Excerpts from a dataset
___

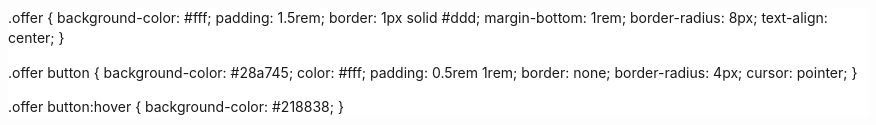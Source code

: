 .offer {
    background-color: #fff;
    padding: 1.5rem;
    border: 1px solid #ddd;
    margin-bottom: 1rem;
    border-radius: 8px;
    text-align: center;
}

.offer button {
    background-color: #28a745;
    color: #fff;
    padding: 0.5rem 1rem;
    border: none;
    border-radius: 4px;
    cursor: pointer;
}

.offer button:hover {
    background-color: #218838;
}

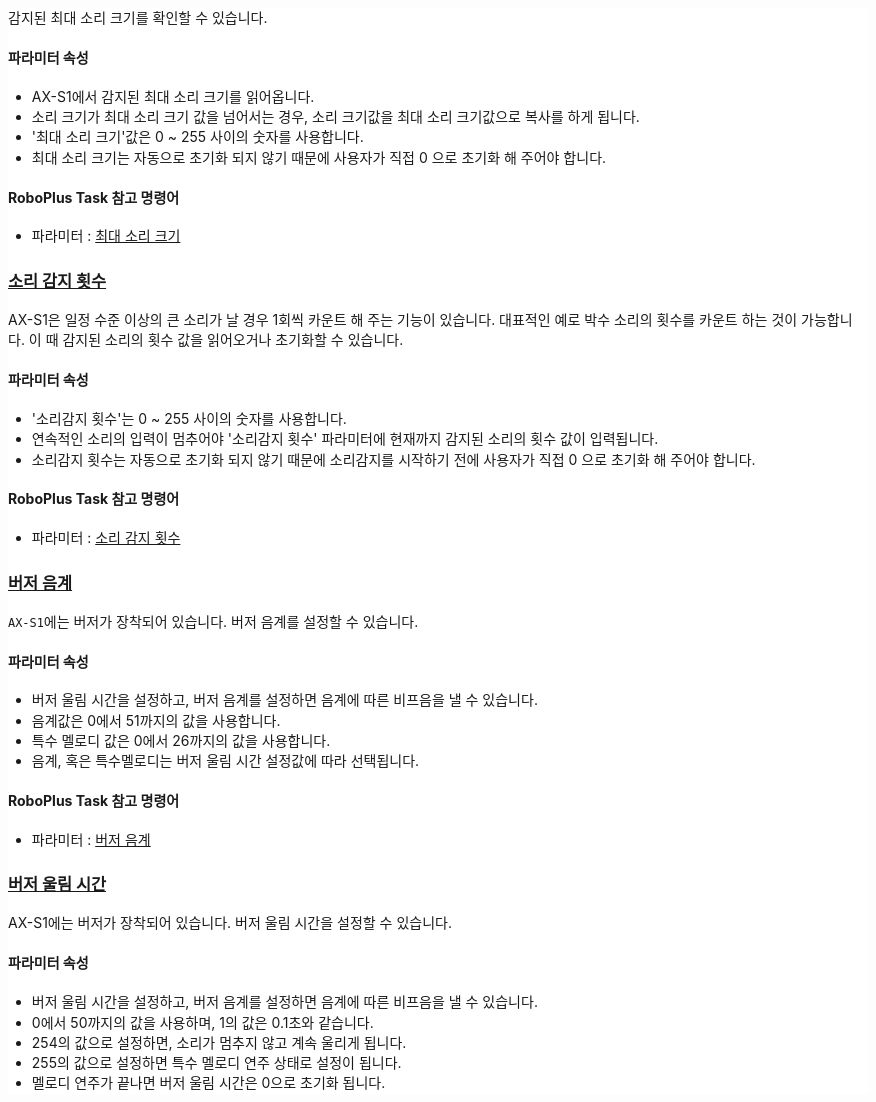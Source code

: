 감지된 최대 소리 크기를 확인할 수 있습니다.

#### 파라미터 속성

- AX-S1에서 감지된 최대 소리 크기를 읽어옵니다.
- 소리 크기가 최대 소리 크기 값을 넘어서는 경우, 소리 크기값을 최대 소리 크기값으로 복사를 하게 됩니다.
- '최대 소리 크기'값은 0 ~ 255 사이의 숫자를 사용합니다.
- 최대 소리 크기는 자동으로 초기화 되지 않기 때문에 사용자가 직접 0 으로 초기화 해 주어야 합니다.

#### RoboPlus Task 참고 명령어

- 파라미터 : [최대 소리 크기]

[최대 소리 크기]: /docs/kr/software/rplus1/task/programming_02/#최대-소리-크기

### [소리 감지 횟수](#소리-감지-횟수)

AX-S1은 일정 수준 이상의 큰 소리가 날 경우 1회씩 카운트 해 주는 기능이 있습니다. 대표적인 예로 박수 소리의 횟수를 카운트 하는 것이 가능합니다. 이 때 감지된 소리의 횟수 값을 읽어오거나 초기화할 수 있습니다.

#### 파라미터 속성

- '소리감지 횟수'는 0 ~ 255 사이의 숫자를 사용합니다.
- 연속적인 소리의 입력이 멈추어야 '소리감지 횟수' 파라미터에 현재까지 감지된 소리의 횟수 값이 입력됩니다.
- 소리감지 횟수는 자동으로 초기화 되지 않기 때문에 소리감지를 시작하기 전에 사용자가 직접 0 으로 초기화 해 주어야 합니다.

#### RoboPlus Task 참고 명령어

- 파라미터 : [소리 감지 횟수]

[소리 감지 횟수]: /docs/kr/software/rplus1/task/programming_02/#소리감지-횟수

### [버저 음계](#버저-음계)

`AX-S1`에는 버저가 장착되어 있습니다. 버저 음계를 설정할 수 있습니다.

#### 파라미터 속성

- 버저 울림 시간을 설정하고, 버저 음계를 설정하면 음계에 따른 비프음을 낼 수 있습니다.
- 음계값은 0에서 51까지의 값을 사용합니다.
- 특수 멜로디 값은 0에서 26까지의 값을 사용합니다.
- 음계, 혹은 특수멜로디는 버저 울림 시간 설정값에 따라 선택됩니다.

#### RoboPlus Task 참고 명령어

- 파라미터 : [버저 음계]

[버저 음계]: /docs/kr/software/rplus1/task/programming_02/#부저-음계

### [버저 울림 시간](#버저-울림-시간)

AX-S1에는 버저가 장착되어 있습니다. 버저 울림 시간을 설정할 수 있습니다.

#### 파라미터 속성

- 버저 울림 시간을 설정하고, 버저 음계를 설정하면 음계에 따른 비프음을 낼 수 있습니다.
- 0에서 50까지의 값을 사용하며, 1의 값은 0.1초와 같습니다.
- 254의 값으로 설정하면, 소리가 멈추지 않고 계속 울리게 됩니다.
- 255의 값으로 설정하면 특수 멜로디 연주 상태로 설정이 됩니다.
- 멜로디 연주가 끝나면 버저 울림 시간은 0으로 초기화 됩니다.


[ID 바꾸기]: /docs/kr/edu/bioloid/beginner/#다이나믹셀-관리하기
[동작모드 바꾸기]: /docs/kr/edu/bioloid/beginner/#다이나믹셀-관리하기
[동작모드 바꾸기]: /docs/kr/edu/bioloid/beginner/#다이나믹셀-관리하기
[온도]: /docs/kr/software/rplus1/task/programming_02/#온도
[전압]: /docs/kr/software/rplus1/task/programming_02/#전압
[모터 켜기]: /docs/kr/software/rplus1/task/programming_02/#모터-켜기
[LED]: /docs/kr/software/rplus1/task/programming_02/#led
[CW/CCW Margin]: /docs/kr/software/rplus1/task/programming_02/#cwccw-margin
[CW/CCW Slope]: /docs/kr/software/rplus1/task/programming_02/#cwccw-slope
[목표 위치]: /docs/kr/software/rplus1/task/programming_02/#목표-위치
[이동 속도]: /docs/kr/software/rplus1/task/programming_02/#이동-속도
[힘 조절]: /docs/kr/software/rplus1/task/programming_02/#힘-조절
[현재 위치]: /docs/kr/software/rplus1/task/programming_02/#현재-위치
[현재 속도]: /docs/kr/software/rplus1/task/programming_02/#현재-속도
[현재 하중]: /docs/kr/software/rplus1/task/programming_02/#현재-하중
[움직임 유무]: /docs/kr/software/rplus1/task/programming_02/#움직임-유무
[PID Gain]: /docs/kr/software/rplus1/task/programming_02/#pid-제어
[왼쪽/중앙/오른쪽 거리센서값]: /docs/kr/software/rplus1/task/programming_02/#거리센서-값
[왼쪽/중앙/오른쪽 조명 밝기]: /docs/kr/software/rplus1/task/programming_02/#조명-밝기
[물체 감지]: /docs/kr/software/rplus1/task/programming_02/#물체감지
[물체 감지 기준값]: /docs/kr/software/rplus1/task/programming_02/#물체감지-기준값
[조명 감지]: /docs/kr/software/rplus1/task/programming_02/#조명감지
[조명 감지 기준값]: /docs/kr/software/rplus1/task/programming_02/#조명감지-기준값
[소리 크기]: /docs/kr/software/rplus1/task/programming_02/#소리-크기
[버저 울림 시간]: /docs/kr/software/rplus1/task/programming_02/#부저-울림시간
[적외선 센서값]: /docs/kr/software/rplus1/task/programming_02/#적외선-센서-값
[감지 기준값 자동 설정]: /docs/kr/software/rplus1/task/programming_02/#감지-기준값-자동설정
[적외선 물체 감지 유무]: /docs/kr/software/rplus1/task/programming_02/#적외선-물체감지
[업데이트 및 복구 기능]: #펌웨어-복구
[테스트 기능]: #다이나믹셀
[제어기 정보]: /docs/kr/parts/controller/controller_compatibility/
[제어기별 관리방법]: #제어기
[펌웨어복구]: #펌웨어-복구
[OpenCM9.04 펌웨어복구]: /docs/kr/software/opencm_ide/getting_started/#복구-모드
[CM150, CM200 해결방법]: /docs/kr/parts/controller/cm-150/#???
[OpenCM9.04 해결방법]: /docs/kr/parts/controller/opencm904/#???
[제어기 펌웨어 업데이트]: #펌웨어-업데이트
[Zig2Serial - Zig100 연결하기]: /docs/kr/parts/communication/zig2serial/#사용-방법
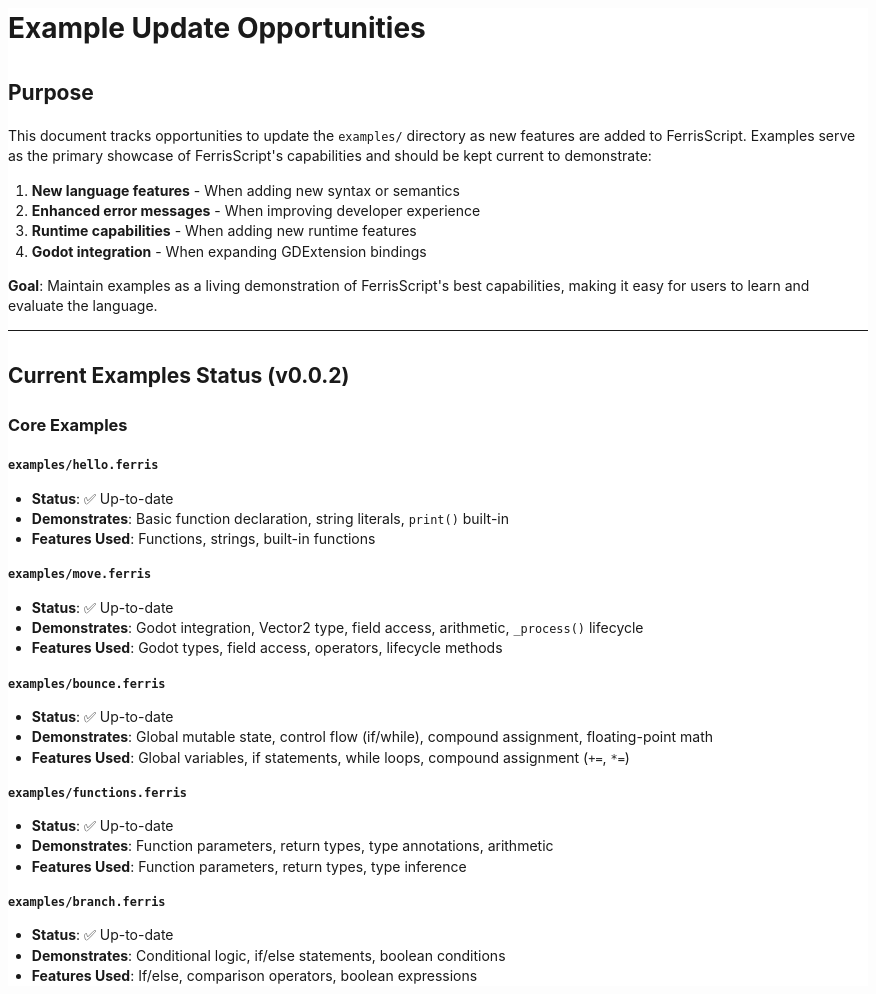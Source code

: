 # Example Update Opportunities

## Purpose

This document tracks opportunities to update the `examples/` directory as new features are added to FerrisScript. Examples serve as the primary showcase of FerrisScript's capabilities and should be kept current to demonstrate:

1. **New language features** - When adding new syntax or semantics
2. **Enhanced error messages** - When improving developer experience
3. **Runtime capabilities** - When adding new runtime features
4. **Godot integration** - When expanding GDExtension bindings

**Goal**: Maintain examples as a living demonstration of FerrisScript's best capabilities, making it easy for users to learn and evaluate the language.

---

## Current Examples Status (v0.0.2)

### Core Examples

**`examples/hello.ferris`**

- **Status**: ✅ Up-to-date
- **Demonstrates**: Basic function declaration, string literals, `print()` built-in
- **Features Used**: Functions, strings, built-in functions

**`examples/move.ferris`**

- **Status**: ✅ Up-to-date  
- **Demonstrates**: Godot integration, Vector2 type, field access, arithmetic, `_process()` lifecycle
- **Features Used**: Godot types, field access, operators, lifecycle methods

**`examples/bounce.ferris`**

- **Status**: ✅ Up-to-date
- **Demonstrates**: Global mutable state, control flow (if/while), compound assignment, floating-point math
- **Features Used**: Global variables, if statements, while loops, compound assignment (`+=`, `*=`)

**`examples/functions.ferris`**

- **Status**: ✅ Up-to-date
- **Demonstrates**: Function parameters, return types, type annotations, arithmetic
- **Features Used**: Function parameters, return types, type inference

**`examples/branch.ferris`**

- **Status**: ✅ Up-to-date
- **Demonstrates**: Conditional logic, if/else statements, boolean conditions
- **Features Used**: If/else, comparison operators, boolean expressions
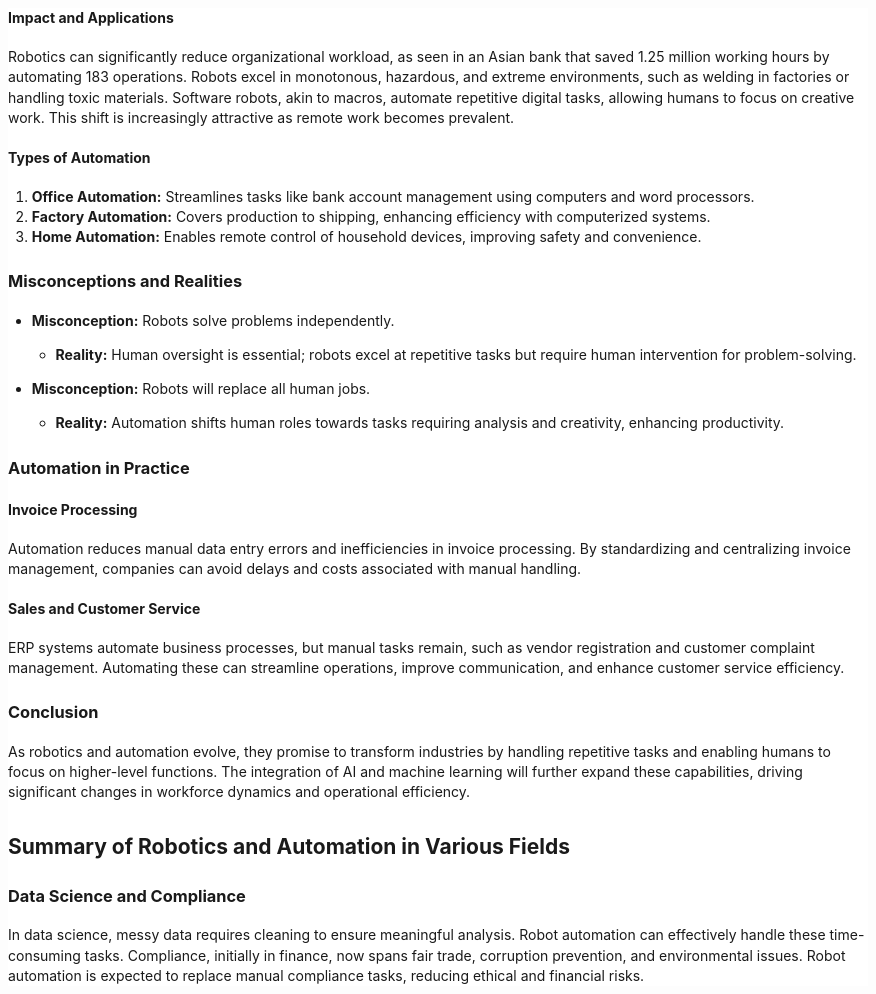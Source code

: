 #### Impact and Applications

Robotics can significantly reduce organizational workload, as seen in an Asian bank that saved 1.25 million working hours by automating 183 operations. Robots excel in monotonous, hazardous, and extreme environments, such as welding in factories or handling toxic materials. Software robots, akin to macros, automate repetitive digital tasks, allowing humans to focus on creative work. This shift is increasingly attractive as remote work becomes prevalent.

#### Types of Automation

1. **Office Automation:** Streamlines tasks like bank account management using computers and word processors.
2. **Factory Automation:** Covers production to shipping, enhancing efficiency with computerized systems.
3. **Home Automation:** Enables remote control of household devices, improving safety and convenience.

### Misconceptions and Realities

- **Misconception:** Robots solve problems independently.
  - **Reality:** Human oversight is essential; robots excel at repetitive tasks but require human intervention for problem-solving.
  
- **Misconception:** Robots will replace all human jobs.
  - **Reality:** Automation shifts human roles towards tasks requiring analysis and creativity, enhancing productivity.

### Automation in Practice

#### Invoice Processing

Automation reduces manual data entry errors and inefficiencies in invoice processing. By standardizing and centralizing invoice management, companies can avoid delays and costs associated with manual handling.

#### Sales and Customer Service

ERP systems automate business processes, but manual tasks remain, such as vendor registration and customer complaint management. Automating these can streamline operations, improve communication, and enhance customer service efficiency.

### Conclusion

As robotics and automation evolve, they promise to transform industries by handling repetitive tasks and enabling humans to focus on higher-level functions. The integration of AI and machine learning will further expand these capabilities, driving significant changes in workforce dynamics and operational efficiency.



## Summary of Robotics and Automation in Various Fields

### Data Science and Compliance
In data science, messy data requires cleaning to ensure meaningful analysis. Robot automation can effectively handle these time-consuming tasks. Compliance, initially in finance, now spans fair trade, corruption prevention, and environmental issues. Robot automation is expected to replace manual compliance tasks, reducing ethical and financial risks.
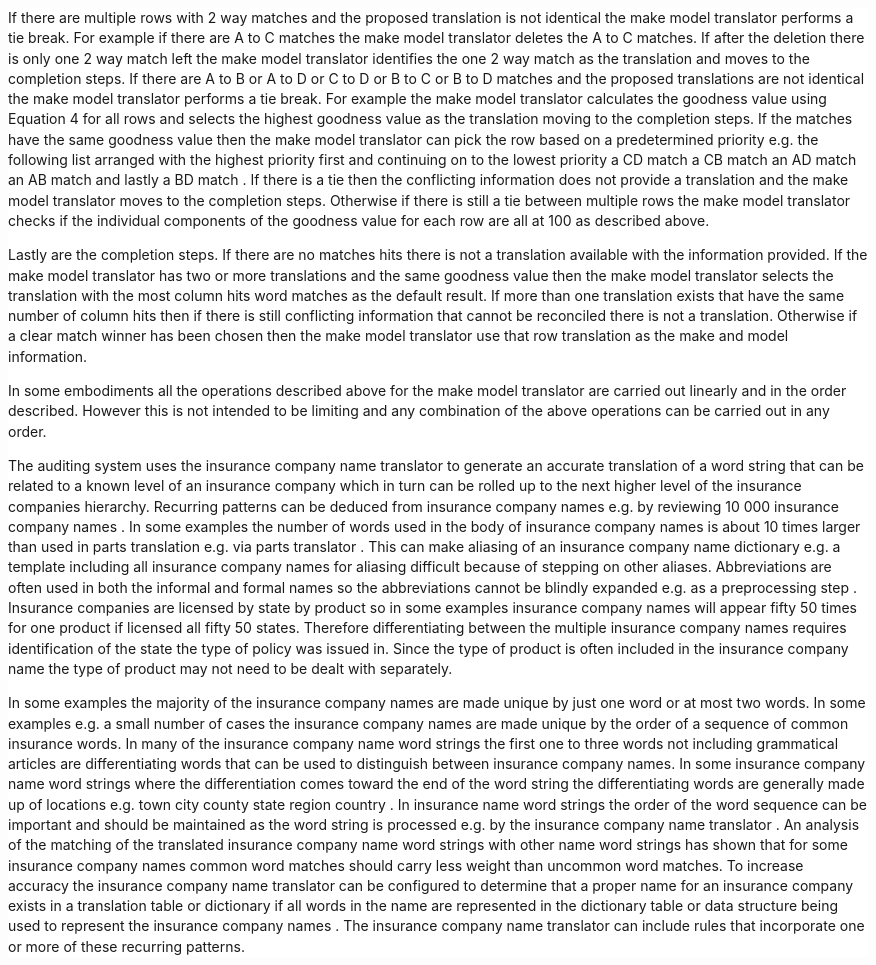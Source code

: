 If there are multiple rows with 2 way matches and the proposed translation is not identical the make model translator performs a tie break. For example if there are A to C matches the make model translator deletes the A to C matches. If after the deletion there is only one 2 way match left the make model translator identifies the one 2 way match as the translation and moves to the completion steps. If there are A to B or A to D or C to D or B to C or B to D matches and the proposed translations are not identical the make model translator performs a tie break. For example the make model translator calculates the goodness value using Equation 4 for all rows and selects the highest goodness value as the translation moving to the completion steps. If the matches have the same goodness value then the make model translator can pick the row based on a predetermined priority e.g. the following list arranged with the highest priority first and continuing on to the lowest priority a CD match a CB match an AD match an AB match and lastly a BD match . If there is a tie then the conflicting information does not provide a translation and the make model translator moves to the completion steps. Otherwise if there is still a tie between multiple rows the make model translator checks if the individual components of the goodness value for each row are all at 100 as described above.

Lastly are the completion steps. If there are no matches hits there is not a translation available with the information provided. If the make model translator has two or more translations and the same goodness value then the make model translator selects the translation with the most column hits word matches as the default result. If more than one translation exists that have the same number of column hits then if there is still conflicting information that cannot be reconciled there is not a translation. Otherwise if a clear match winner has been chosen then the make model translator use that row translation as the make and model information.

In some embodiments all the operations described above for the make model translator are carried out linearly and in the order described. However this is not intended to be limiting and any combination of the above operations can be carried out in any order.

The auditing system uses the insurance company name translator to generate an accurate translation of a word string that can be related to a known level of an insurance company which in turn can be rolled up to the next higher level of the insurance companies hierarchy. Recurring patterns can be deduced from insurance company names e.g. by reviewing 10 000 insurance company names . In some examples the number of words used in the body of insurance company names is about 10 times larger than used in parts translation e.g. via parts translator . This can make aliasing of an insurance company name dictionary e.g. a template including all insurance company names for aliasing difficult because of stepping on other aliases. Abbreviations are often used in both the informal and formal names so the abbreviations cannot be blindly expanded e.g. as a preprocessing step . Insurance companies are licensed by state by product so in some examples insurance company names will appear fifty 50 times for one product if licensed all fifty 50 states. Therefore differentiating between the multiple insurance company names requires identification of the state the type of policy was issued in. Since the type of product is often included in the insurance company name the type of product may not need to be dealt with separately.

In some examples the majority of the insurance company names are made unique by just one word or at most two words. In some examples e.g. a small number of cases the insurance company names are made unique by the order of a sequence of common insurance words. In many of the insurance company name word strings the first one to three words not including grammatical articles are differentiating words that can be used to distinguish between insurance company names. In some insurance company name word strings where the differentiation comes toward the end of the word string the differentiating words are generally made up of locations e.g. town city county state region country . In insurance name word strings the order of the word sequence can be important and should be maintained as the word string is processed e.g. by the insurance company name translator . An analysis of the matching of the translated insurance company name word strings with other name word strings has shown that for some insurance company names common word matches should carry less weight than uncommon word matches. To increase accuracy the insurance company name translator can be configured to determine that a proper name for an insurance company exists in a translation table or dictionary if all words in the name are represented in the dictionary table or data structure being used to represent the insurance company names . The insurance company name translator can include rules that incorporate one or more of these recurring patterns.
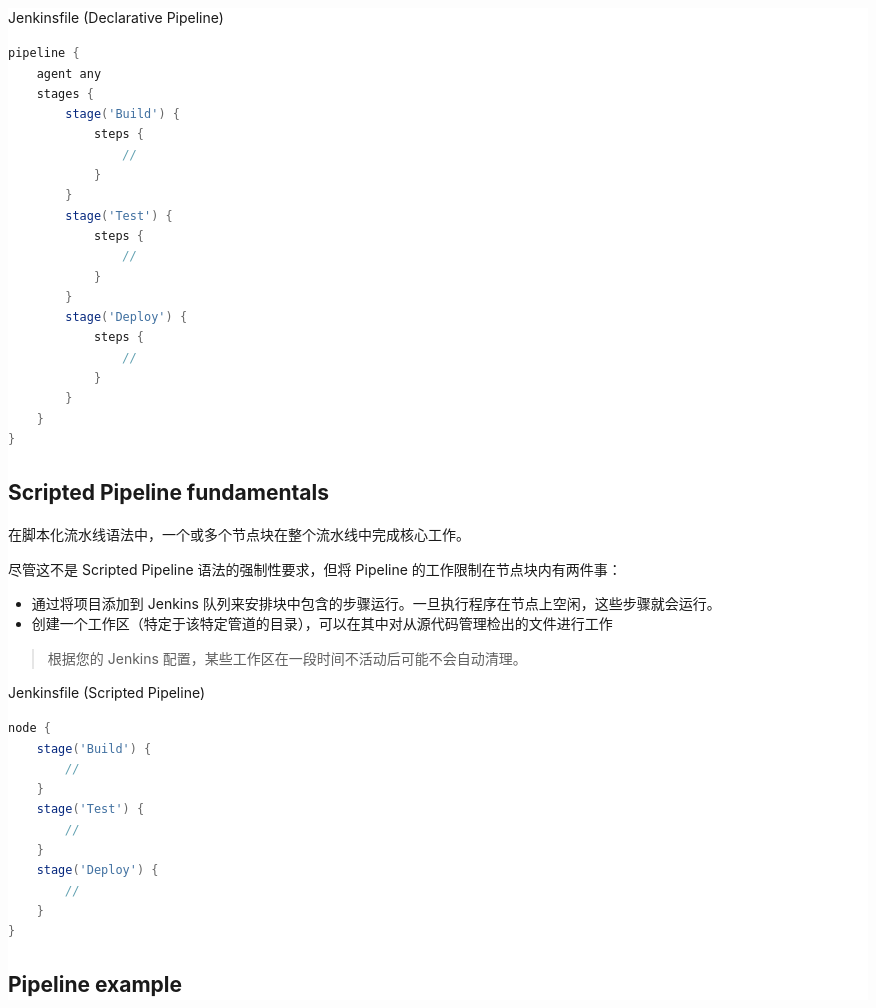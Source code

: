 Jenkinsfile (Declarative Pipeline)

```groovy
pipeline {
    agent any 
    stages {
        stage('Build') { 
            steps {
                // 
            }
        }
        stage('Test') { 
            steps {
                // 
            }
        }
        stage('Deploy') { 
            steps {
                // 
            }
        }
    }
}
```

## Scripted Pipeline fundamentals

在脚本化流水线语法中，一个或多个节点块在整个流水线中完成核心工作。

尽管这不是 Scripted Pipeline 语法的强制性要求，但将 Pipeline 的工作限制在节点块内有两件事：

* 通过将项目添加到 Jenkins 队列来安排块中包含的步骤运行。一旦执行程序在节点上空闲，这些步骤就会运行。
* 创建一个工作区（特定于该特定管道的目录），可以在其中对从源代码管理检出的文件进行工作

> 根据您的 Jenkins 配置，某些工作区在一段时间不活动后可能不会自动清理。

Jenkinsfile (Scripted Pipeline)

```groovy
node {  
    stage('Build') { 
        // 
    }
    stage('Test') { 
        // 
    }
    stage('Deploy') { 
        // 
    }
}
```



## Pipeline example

___

▸ **PROBLEM STATEMENT**: Search term "margin": return each line of the data that contains it.

▸ **TASK OUTPUT**:
    margin-bottom: 1rem;
[CW/CCW Margin]: /docs/kr/software/rplus1/task/programming_02/#cwccw-margin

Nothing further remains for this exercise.